→ **Directions for this task**:
Go through the records and set each one down exactly, skipping any picture.

→ **Task data**:
Content starts

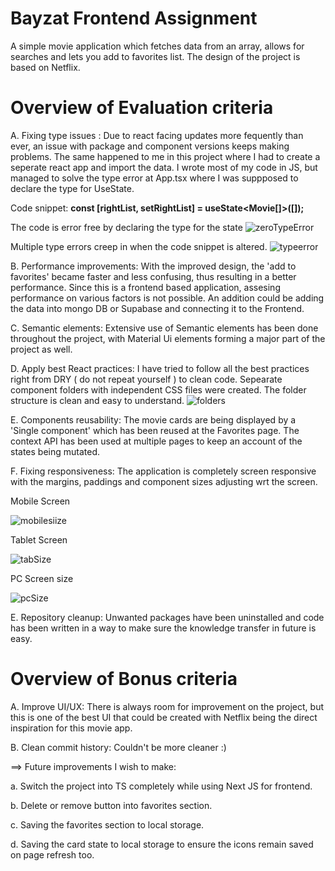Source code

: <h1> Bayzat Frontend Assignment </h1>

A simple movie application which fetches data from an array, allows for searches and lets you add to favorites list. The design of the project is based on Netflix. 

<h1> Overview of Evaluation criteria </h1>

A. Fixing type issues : Due to react facing updates more fequently than ever, an issue with package and component versions keeps making problems. The same happened to me in this project where I had to create a seperate react app and import the data. I wrote most of my code in JS, but managed to solve the type error at App.tsx where I was suppposed to declare the type for UseState. 

Code snippet:   **const [rightList, setRightList] = useState<Movie[]>([]);**

The code is error free by declaring the type for the state
![zeroTypeError](https://user-images.githubusercontent.com/98485187/196580968-702d7b43-f3e4-4a28-b3a3-978b8930af1b.PNG)

Multiple type errors creep in when the code snippet is altered.
![typeerror](https://user-images.githubusercontent.com/98485187/196581140-0e02fa06-d55f-447a-a540-5a51d68a764e.PNG)

B. Performance improvements: With the improved design, the 'add to favorites' became faster and less confusing, thus resulting in a better performance. Since this is a frontend based application, assesing performance on various factors is not possible. An addition could be adding the data into mongo DB or Supabase and connecting it to the Frontend. 

C. Semantic elements: Extensive use of Semantic elements has been done throughout the project, with Material Ui elements forming a major part of the project as well.

D. Apply best React practices: I have tried to follow all the best practices right from DRY ( do not repeat yourself ) to clean code. Sepearate component folders with independent CSS files were created. The folder structure is clean and easy to understand. 
![folders](https://user-images.githubusercontent.com/98485187/196584300-847fc326-af6e-4383-b4c3-d82ee10e84fc.PNG)

E. Components reusability: The movie cards are being displayed by a 'Single component' which has been reused at the Favorites page. The context API has been used at multiple pages to keep an account of the states being mutated. 

F. Fixing responsiveness: The application is completely screen responsive with the margins, paddings and component sizes adjusting wrt the screen.

Mobile Screen

![mobilesiize](https://user-images.githubusercontent.com/98485187/196585394-412c8159-bdf9-41a8-99c8-3c2bff88f620.PNG)

Tablet Screen

![tabSize](https://user-images.githubusercontent.com/98485187/196585422-66da71b5-fd87-433e-a6c2-15ccd0b525bb.PNG)

PC Screen size

![pcSize](https://user-images.githubusercontent.com/98485187/196585449-877b1742-7d79-4e02-9ff4-85a4afd257fe.PNG)

E. Repository cleanup: Unwanted packages have been uninstalled and code has been written in a way to make sure the knowledge transfer in future is easy.

<h1> Overview of Bonus criteria </h1>

A. Improve UI/UX: There is always room for improvement on the project, but this is one of the best UI that could be created with Netflix being the direct inspiration for this movie app. 

B. Clean commit history: Couldn't be more cleaner :)


==> Future improvements I wish to make: 

a. Switch the project into TS completely while using Next JS for frontend. 

b. Delete or remove button into favorites section.

c. Saving the favorites section to local storage.

d. Saving the card state to local storage to ensure the icons remain saved on page refresh too.

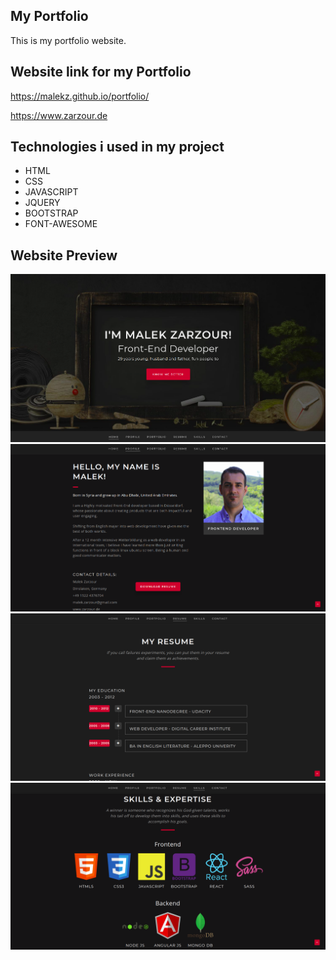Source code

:  My Portfolio
------------------------

This is my portfolio website.



 Website link for my Portfolio
------------------------------
https://malekz.github.io/portfolio/

<https://www.zarzour.de>

Technologies i used in my project
----------------------------------

* HTML
* CSS
* JAVASCRIPT
* JQUERY
* BOOTSTRAP
* FONT-AWESOME

 Website Preview
-----------------

![A](assets/images/preview-1.png)
![A](assets/images/preview-2.png)
![A](assets/images/preview-3.png)
![A](assets/images/preview-4.png)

Content ends

→ **Reply**:
Source code

: <h1> Bayzat Frontend Assignment </h1>

A simple movie application which fetches data from an array, allows for searches and lets you add to favorites list. The design of the project is based on Netflix. 

<h1> Overview of Evaluation criteria </h1>

A. Fixing type issues : Due to react facing updates more fequently than ever, an issue with package and component versions keeps making problems. The same happened to me in this project where I had to create a seperate react app and import the data. I wrote most of my code in JS, but managed to solve the type error at App.tsx where I was suppposed to declare the type for UseState. 

Code snippet:   **const [rightList, setRightList] = useState<Movie[]>([]);**

The code is error free by declaring the type for the state
![zeroTypeError](https://user-images.githubusercontent.com/98485187/196580968-702d7b43-f3e4-4a28-b3a3-978b8930af1b.PNG)

Multiple type errors creep in when the code snippet is altered.
![typeerror](https://user-images.githubusercontent.com/98485187/196581140-0e02fa06-d55f-447a-a540-5a51d68a764e.PNG)

B. Performance improvements: With the improved design, the 'add to favorites' became faster and less confusing, thus resulting in a better performance. Since this is a frontend based application, assesing performance on various factors is not possible. An addition could be adding the data into mongo DB or Supabase and connecting it to the Frontend. 

C. Semantic elements: Extensive use of Semantic elements has been done throughout the project, with Material Ui elements forming a major part of the project as well.

D. Apply best React practices: I have tried to follow all the best practices right from DRY ( do not repeat yourself ) to clean code. Sepearate component folders with independent CSS files were created. The folder structure is clean and easy to understand. 
![folders](https://user-images.githubusercontent.com/98485187/196584300-847fc326-af6e-4383-b4c3-d82ee10e84fc.PNG)

E. Components reusability: The movie cards are being displayed by a 'Single component' which has been reused at the Favorites page. The context API has been used at multiple pages to keep an account of the states being mutated. 

F. Fixing responsiveness: The application is completely screen responsive with the margins, paddings and component sizes adjusting wrt the screen.

Mobile Screen

![mobilesiize](https://user-images.githubusercontent.com/98485187/196585394-412c8159-bdf9-41a8-99c8-3c2bff88f620.PNG)

Tablet Screen

![tabSize](https://user-images.githubusercontent.com/98485187/196585422-66da71b5-fd87-433e-a6c2-15ccd0b525bb.PNG)

PC Screen size

![pcSize](https://user-images.githubusercontent.com/98485187/196585449-877b1742-7d79-4e02-9ff4-85a4afd257fe.PNG)

E. Repository cleanup: Unwanted packages have been uninstalled and code has been written in a way to make sure the knowledge transfer in future is easy.

<h1> Overview of Bonus criteria </h1>

A. Improve UI/UX: There is always room for improvement on the project, but this is one of the best UI that could be created with Netflix being the direct inspiration for this movie app. 

B. Clean commit history: Couldn't be more cleaner :)


==> Future improvements I wish to make: 

a. Switch the project into TS completely while using Next JS for frontend. 

b. Delete or remove button into favorites section.

c. Saving the favorites section to local storage.

d. Saving the card state to local storage to ensure the icons remain saved on page refresh too.

Source code

:  My Portfolio
------------------------

This is my portfolio website.



 Website link for my Portfolio
------------------------------
https://malekz.github.io/portfolio/

<https://www.zarzour.de>

Technologies i used in my project
----------------------------------

* HTML
* CSS
* JAVASCRIPT
* JQUERY
* BOOTSTRAP
* FONT-AWESOME

 Website Preview
-----------------

![A](assets/images/preview-1.png)
![A](assets/images/preview-2.png)
![A](assets/images/preview-3.png)
![A](assets/images/preview-4.png)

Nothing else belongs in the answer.